AY: Sizce; müzik-sanat kurumlarının ve unvanlı müzik-sanat akademisyenlerin çoğalmasının “müzik alanına” olumlu etkisi var mı?
TÜRKMEN: Özellikle lisansüstü eğitimin yaygınlaşması ve güçlenmesi bakımından son derece önemli. Üniversite eğitim sistemi içinde maalesef “unvan” ister istemez birçok yerde kullanılıyor, temsil söz konusu olduğunda karşımıza çıkıyor. Bir başka deyişle “güç”
Tabii bu gücü kurum menfaatlerine kullanmak önemli. Kültür Bakanlığına bağlı bir birim olsak, bu sorunu yaşamazdık ama şu an için realite bu.

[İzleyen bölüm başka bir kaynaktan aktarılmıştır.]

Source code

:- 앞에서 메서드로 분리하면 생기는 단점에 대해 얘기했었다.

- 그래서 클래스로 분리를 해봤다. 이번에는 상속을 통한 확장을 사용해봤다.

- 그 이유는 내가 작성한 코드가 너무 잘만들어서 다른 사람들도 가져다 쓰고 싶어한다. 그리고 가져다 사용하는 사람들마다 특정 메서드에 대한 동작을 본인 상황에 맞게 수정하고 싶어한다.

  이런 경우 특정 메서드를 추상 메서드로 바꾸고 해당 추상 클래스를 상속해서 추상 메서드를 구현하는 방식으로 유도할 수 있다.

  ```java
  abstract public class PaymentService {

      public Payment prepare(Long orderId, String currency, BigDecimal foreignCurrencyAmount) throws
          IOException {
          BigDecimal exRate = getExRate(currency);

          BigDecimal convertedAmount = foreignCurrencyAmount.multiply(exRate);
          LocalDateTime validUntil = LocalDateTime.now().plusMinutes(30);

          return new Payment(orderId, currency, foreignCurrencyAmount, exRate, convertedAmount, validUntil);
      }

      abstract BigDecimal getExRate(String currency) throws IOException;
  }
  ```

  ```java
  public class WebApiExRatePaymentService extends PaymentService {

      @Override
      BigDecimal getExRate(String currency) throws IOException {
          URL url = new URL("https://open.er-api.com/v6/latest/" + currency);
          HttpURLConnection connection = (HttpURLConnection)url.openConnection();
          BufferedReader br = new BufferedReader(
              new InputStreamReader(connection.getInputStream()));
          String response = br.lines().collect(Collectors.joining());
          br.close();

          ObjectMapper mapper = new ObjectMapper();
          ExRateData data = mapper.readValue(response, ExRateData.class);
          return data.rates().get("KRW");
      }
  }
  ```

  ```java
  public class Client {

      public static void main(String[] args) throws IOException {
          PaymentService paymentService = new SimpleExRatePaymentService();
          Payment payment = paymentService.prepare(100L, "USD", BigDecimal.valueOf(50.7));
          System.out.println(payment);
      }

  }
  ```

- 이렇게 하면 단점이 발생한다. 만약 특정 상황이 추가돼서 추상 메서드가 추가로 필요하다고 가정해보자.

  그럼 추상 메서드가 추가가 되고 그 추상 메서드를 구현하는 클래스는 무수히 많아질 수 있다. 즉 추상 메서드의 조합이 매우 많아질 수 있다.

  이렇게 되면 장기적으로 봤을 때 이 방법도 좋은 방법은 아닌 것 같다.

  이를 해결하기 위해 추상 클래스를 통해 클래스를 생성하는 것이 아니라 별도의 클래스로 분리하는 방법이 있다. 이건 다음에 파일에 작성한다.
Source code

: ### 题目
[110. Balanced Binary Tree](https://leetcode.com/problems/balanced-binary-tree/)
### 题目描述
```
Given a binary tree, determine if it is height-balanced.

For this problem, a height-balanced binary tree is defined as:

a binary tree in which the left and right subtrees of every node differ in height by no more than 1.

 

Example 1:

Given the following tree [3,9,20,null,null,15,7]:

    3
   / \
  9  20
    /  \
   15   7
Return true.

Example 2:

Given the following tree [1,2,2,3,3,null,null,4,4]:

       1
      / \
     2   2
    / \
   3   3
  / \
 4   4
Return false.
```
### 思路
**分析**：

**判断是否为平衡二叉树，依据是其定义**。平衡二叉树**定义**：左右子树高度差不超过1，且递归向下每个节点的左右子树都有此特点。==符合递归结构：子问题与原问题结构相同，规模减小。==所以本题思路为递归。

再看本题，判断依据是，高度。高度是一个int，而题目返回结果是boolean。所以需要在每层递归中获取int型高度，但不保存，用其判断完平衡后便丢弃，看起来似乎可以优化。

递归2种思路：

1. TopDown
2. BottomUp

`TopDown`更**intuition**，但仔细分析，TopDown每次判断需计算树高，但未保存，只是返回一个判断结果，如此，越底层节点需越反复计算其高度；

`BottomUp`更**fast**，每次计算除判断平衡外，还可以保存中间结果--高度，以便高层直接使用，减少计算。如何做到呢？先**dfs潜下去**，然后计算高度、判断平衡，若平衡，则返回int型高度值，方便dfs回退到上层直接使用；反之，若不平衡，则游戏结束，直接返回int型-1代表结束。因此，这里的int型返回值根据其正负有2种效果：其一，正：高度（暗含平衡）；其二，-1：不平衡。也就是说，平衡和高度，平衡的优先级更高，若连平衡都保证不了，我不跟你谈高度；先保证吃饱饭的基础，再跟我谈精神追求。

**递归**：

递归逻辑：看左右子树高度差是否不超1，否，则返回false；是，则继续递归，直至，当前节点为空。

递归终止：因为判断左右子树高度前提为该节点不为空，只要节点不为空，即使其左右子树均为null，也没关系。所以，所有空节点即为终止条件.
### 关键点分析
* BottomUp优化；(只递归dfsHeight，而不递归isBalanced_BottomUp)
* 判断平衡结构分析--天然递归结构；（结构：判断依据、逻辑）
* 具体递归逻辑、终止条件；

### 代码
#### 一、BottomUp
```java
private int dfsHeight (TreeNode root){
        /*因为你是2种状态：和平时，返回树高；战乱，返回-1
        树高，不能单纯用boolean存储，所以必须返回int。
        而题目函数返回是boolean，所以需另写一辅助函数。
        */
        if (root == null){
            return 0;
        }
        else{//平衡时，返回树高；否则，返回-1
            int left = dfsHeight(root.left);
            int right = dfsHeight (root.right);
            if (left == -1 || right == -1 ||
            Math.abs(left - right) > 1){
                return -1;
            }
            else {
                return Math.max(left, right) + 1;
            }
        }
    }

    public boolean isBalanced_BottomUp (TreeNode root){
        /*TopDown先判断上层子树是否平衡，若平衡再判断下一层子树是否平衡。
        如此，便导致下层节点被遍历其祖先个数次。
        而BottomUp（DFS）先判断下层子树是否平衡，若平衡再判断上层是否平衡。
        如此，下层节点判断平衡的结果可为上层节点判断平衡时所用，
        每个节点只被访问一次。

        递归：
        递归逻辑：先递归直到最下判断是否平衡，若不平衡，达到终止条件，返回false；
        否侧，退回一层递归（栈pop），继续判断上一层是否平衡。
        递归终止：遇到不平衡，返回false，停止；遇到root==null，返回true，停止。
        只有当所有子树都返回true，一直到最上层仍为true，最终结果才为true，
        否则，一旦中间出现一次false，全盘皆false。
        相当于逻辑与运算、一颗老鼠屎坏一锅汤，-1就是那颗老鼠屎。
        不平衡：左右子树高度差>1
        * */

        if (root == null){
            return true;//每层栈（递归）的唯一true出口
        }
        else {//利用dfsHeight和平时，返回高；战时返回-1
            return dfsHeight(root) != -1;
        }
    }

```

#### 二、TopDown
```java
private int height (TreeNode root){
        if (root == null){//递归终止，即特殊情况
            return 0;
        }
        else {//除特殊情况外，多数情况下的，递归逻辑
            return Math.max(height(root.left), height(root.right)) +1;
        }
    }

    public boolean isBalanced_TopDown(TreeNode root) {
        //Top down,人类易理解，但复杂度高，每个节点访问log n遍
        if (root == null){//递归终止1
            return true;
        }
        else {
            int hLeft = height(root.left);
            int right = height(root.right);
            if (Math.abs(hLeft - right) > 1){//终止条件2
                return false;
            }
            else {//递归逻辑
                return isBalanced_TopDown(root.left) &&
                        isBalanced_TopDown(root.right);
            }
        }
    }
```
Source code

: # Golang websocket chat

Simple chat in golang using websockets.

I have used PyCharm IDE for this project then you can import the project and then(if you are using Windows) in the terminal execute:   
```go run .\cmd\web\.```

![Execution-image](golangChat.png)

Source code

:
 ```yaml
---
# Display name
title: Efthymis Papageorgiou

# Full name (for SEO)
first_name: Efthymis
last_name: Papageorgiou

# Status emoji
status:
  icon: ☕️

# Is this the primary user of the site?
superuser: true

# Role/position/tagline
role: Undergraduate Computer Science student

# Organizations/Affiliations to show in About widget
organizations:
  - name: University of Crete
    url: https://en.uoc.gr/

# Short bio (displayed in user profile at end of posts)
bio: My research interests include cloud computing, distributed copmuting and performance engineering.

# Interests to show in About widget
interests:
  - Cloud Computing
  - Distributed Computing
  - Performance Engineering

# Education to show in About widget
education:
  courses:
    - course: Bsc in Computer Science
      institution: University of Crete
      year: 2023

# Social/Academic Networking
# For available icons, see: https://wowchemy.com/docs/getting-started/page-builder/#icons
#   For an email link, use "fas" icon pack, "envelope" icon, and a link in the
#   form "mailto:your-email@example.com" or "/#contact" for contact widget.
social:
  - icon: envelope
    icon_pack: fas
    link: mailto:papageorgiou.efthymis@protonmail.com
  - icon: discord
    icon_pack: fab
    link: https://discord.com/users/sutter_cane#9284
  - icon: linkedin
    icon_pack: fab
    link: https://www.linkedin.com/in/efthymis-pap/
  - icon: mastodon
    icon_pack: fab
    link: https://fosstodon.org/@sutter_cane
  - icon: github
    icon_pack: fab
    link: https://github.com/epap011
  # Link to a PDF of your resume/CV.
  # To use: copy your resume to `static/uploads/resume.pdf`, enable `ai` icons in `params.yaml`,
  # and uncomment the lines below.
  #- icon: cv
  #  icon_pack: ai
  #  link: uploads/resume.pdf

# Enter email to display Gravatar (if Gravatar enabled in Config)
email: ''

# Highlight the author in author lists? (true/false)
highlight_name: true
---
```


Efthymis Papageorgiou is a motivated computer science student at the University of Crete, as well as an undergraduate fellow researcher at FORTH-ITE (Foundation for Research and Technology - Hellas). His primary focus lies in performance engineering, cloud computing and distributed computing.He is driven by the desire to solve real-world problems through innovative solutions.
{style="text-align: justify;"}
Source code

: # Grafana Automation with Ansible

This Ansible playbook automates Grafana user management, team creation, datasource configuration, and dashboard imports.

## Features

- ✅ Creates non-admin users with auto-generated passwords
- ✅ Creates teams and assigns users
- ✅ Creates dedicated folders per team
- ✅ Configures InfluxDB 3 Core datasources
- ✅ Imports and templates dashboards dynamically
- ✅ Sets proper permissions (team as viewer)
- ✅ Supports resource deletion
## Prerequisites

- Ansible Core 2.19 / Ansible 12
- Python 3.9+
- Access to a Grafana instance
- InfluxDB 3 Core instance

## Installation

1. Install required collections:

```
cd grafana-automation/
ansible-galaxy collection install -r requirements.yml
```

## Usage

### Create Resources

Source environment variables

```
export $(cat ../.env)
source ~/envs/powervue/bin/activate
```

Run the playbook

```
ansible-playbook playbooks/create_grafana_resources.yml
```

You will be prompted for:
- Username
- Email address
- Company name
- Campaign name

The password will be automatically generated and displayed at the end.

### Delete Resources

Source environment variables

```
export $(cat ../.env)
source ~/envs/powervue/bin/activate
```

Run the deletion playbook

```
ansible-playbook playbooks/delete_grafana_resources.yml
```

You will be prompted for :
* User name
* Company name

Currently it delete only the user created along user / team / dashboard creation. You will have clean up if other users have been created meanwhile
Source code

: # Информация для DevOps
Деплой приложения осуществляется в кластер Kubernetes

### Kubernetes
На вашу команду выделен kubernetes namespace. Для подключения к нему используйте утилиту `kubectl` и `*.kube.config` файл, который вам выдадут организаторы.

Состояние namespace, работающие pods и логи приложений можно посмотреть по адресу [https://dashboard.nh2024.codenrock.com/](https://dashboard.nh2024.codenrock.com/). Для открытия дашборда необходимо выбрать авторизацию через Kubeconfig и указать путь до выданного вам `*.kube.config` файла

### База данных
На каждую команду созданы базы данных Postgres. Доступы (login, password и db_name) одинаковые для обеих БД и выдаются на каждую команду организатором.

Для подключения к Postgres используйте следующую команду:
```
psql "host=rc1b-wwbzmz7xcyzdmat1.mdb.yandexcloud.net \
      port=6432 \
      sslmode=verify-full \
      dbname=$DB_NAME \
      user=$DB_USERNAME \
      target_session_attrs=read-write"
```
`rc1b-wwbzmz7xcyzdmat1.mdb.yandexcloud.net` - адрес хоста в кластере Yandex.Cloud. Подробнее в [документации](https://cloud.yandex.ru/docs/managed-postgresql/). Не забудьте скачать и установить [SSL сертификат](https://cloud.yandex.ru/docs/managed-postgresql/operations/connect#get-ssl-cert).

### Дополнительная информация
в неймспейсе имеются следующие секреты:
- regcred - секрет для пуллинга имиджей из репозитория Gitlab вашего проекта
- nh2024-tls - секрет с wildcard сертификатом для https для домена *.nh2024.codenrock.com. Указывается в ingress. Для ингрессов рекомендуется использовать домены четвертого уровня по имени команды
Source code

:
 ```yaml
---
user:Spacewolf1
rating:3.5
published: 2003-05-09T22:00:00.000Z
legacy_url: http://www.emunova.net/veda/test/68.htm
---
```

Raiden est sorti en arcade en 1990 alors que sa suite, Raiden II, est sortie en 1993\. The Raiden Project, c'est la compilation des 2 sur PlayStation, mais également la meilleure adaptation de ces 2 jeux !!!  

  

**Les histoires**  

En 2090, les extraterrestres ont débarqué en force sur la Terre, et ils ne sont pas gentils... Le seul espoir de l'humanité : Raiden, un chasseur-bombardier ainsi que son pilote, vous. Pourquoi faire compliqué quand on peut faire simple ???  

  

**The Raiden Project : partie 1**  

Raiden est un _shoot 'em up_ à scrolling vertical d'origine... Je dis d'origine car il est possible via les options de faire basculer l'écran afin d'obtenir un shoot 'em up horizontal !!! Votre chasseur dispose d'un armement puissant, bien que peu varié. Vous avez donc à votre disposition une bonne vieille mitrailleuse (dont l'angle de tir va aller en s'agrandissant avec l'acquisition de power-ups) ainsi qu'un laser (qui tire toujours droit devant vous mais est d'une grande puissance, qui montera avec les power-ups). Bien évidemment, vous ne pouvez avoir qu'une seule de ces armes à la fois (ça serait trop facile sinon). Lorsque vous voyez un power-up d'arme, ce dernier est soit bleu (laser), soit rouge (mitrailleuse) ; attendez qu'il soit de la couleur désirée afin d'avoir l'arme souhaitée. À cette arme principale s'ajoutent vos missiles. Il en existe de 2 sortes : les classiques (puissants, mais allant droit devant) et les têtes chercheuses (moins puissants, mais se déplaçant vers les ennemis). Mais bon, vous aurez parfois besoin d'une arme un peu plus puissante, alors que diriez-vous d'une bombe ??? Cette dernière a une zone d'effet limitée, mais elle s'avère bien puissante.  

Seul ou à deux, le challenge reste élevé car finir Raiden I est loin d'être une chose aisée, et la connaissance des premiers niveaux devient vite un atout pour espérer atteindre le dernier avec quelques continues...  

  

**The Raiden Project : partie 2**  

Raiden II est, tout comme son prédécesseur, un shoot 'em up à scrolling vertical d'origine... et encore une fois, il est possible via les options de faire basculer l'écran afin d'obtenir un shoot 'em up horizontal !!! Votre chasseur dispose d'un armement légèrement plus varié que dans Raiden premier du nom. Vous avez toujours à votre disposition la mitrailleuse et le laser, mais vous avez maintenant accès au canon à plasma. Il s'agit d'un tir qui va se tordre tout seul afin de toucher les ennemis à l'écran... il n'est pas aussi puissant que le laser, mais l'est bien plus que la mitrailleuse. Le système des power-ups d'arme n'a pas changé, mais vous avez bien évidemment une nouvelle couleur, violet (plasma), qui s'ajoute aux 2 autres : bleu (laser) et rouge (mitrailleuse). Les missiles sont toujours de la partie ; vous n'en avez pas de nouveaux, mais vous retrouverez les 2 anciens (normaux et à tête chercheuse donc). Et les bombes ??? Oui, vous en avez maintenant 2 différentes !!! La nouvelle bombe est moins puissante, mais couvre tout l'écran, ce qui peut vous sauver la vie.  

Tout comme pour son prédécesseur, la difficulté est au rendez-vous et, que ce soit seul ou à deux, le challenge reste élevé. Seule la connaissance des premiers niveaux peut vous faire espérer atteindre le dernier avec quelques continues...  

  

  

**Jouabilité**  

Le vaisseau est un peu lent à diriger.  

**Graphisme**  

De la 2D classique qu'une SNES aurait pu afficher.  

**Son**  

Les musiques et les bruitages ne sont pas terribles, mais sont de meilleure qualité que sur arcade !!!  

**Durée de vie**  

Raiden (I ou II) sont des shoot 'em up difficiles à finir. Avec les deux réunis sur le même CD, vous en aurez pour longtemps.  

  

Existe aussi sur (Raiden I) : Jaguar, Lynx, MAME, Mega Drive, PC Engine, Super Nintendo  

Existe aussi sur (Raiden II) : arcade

AY: Yıllardır Konservatuar Müdürü olarak, Afyon’da kültür-sanat alanında üretime önem veriyorsunuz. Çok fazla yayın yaptınız, örnek bir Çalgı Müzesi açtınız. Afyon kültür ve sanatı konusunda daha yapılacak çalışma var mı?
TÜRKMEN: Teşekkür ederiz. Evet “çevreden evrene” ilkesi doğrultusunda yayınlarımız oldu. İlgi gördü. 2019 Yılında Afyonkarahisar Belediyesi’nin desteğiyle “Afyonkarahisar Sanat ve Müzik Ansiklopedisi”ni yayınladık. Altı (6) ciltlik eserin üretilmesi sürecinde gördük ki, bu çalışma en az 16 cilt olmalıymış. Tabii; zaman, bütçe vb nedenlerle bu olmadı. Demek istediğim sadece Afyon kültürü için bu sözleri söylüyor isek, ülke genelini düşündüğümüzde daha çok çalışmanın yapılması ve işimiz olduğunu gerektiğini rahatlıkla söyleyebiliriz.
Bunun yanında; farklı öğrenenlere (özellikle müziğe yetenekli down sendromlu ve otistik çocuk ve gençler) yönelik çalışmalarımız son günlerde hız kazandı.
Konservatuvar bilimsel ve sanatsal etkinliklerinin nitelik ve niceliği her geçen gün artmakta. Bu da bizleri mutlu etmekte.
AY: Yıllardır ÜAK Sanat Dalları Eğitim Konseyi toplantılarına katılıyorsunuz. Burada kararlar alınıyor mu? (Ben 41 yıldır alandayım, hiçbir sorunun çözüldüğünü görmedim.)Alınıyorsa yönetmeliklere/kanunlara yansıyıp uygulama şansı bulabiliyor mu? Bulamıyorsa neden?
TÜRKMEN: Müzik Öğretmenliği Anabilim Dalı Başkanları en son ne zaman toplandı? Konservatuvar müdürleri altı ayda bir toplanmakta ama verimliliği ne? Bu soruları bizler de kendi aramızda sürekli soruyoruz.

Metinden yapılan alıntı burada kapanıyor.